Now the swinging bridge
Is quieted with creepers
Like our tendrilled life
When Basho writes:
How reluctantly
the bee emerges from deep
within the peony
is he merely presenting a pathetical fallacy, attributing human emotion to a bee, or is he entering into the authentic experience of "beeness" as deeply as possible? Perhaps both qualities are present. His detailed observation calls for something other than metaphor; it demands literal accuracy. Is the bee inside his mind or outside? The poem moves in part because of tension raised through the underlying question of duality the Zen resolves in silence. The bee, the peony, the poet, all one idea composed of many.
In another poem, Basho finds
Delight, then sorrow,
aboard the cormorant
fishing boat
without having to describe for his audience the nooses tied around the throats of fishing birds to inhibit swallowing. He is initially delighted by their amazing skill and grace, then horrified that they cannot swallow what they catch, saddened by their captivity and exploitation, and perhaps even more deeply saddened by the fishing folk he never mentions. What remains unstated begs for a profound moral equation, although only the poet's compassion is clearly implied.

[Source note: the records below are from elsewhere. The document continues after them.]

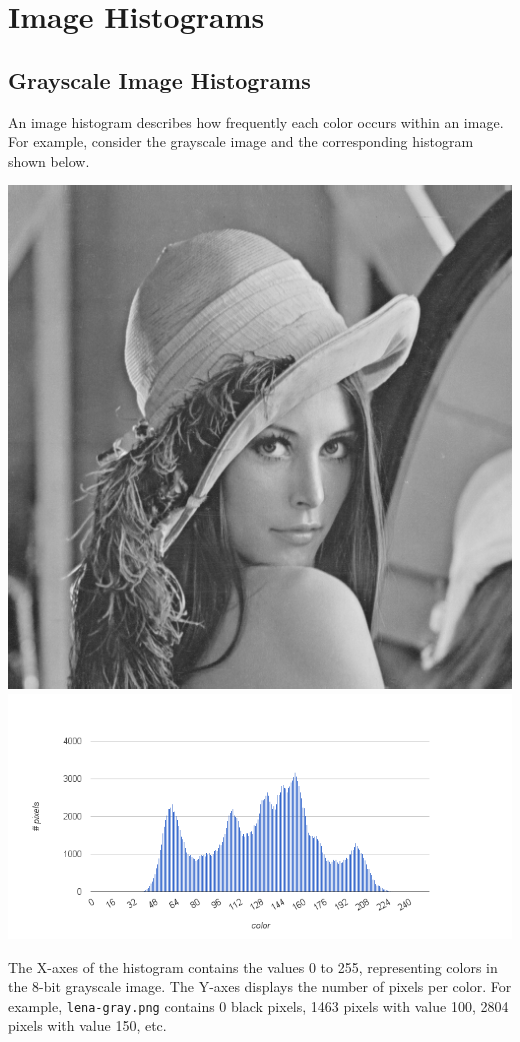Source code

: \documentclass{book}
\begin{document}
\addtocounter{chapter}{2}

\chapter{Image Histograms}

\section{Grayscale Image Histograms}
An image histogram describes how frequently each color occurs within an image. For example, consider the grayscale image and the corresponding histogram shown below.
\begin{center}
\includegraphics[scale=0.15]{lena-gray.png}
\includegraphics[scale=0.5]{lena-gray-histogram.png}
\end{center}
The X-axes of the histogram contains the values 0 to 255, representing colors in the 8-bit grayscale image. The Y-axes displays the number of pixels per color. For example, \texttt{lena-gray.png} contains 0 black pixels, 1463 pixels with value 100, 2804 pixels with value 150, etc.
\end{document}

The best haiku reflect an undeniable Zen influence. It evolved from the earlier linked-verse form known as the renga and was used extensively by Zen Buddhist monks in the 15th and 16th centuries. In the next 200 years, the verse form achieved its greatest popularity and success. Elements of compassion, silence, and awareness of temporality often combine to reveal a sense of mystery. Just as often, haiku may bring a startling insight into the ordinary, as when Buson writes:
Nobly, the great priest
deposits his daily stool
in bleak winter fields
thereby reminding his audience that nobility has nothing whatever to do with palaces and embroided robes, but that true nobility is obtainable in every human endeavor.

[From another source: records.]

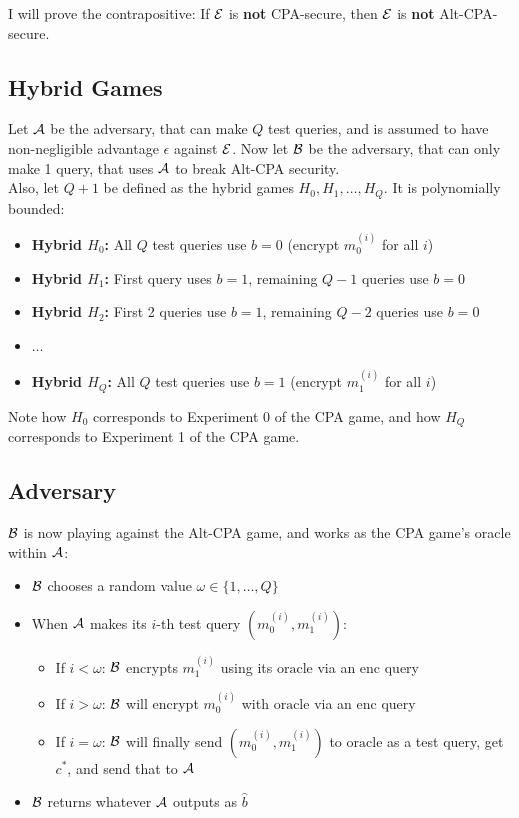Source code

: \documentclass[12pt]{article}
\theoremstyle{plain}
\theoremstyle{definition}
\begin{document}
\begin{solution}
\noindent I will prove the contrapositive: If $\E$ is \textbf{not} CPA-secure, then $\E$ is \textbf{not} Alt-CPA-secure.


\subsection*{Hybrid Games}
Let $\A$ be the adversary, that can make $Q$ test queries, and is assumed to have non-negligible advantage $\epsilon$ against $\E$. 
Now let $\B$ be the adversary, that can only make 1 query, that uses $\A$ to break Alt-CPA security.\\

\noindent Also, let $Q+1$ be defined as the hybrid games $H_0, H_1, \ldots, H_Q$. It is polynomially bounded:
\begin{itemize}
    \item \textbf{Hybrid $H_0$:} All $Q$ test queries use $b=0$ (encrypt $m_0^{(i)}$ for all $i$)
    \item \textbf{Hybrid $H_1$:} First query uses $b=1$, remaining $Q-1$ queries use $b=0$
    \item \textbf{Hybrid $H_2$:} First 2 queries use $b=1$, remaining $Q-2$ queries use $b=0$
    \item $\ldots$
    \item \textbf{Hybrid $H_Q$:} All $Q$ test queries use $b=1$ (encrypt $m_1^{(i)}$ for all $i$)
\end{itemize}

Note how $H_0$ corresponds to Experiment 0 of the CPA game, and how $H_Q$ corresponds to Experiment 1 of the CPA game.

\subsection*{Adversary}
$\B$ is now playing against the Alt-CPA game, and works as the CPA game's oracle within $\A$:
\begin{itemize}
    \item $\B$ chooses a random value $\omega \in \{1, \ldots, Q\}$
    \item When $\A$ makes its $i$-th test query $(m_0^{(i)}, m_1^{(i)})$:
    \begin{itemize}
        \item If $i < \omega$: $\B$ encrypts $m_1^{(i)}$ using its $\text{oracle}$ via an enc query
        \item If $i > \omega$: $\B$ will encrypt $m_0^{(i)}$ with $\text{oracle}$ via an enc query
        \item If $i = \omega$: $\B$ will finally send $(m_0^{(i)}, m_1^{(i)})$ to $\text{oracle}$ as a test query, get $c^*$, and send that to $\A$
    \end{itemize}
    \item $\B$ returns whatever $\A$ outputs as $\hat{b}$
\end{itemize}


\end{solution}
\end{document}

Issa reminds the attentive listener:
A world of dew,
and within every dewdrop
a world of struggle
Haiku may be the most widely recognizable poetic form in the world. At play with the form, children quickly discover their own poetic imaginations; almost anyone can learn to make decently readable haiku in no time at all. Just as anyone can learn to write a quatrain or sonnet. The problem remains: to be great, a poem must rise on its own merit, and too much haiku is merely haiku. Haiku written in American English and attempting to borrow traditional Japanese literacy devices usually ends up smelling of the bric-a-brac shop, all fragmentary dust and mold or cheap glitter coating the ordinary, or worse, the merely cute or contrived. Great haiku cuts both ways, sometimes witty or sarcastic, sometimes making Zen like demands for that most extraordinary consciousness, no-mind or ordinary mind.

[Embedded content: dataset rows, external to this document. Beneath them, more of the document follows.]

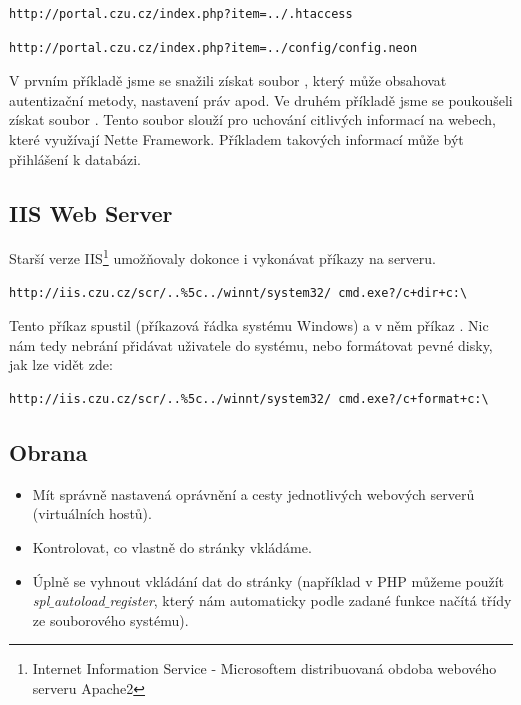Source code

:\documentclass[12pt, a4paper]{report}
\begin{document}
\begin{lstlisting}[label=man_url_get_htaccess,caption=Manipulace s URL - získání .htaccess]
http://portal.czu.cz/index.php?item=../.htaccess
\end{lstlisting}

\begin{lstlisting}[label=man_url_get_neon,caption=Manipulace s URL - získání config.neon]
http://portal.czu.cz/index.php?item=../config/config.neon
\end{lstlisting}

V prvním příkladě jsme se snažili získat soubor , který může obsahovat autentizační metody, nastavení práv apod. Ve druhém příkladě jsme se poukoušeli získat soubor . Tento soubor slouží pro uchování citlivých informací na webech, které využívají Nette Framework. Příkladem takových informací může být přihlášení k databázi.

\subsection{IIS Web Server}
Starší verze IIS\footnote{Internet Information Service - Microsoftem distribuovaná obdoba webového serveru Apache2} umožňovaly dokonce i vykonávat příkazy na serveru.

\begin{lstlisting}[label=iis_derave,caption=Ukázka URL pro \uv{děravé} IIS]
http://iis.czu.cz/scr/..%5c../winnt/system32/ cmd.exe?/c+dir+c:\
\end{lstlisting}

Tento příkaz spustil  (příkazová řádka systému Windows) a v něm příkaz . Nic nám tedy nebrání přidávat uživatele do systému, nebo formátovat pevné disky, jak lze vidět zde:

\begin{lstlisting}[label=iis_derave_format,caption=Formátování disku C: přes chybu v IIS]
http://iis.czu.cz/scr/..%5c../winnt/system32/ cmd.exe?/c+format+c:\
\end{lstlisting}

\subsection{Obrana}
\begin{itemize}
\item Mít správně nastavená oprávnění a cesty jednotlivých webových serverů (virtuálních hostů).
\item Kontrolovat, co vlastně do stránky vkládáme.
\item Úplně se vyhnout vkládání dat do stránky (například v PHP můžeme použít \textit{spl$\_$autoload$\_$register}, který nám automaticky podle zadané funkce načítá třídy ze souborového systému).
\end{itemize}
\end{document}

Haiku should be approached with a daily sort of reverence, as we might approach an encounter with a great spiritual teacher. It is easy to imitate; it is difficult to attain. The more deeply the reader enters into the authentic experience of the poem, the more the poem reveals. When Kikaku writes:
In the Emperor's bed,
the smell of burnt mosquitoes,
and erotic whispers
we must realize first that the burning of mosquitoes clears the air for erotic play; then we may wonder whether the "smell of burnt mosquitoes" might become a kind of erotic incense for the Emperor, a stimulant for his lust. Thus, lust, love and death are joined in primal experience. Is there a buried needle in this verse? Does Kikaku intend for us to think critically of a decadent emperor? And what does that reveal about ourselves? Revealing the relationship between these mundane activities shakes up our polite perceptions like a Zen slap in the face, a call to awaken to what actually is.
Haiku, sprung free from the opening lines of predominantly humorous "linked verse" (renga) created by multiple authors, began to articulate aesthetic qualities such as a sense of beautiful aloneness, sabishisa, and restrained elegance, furyu.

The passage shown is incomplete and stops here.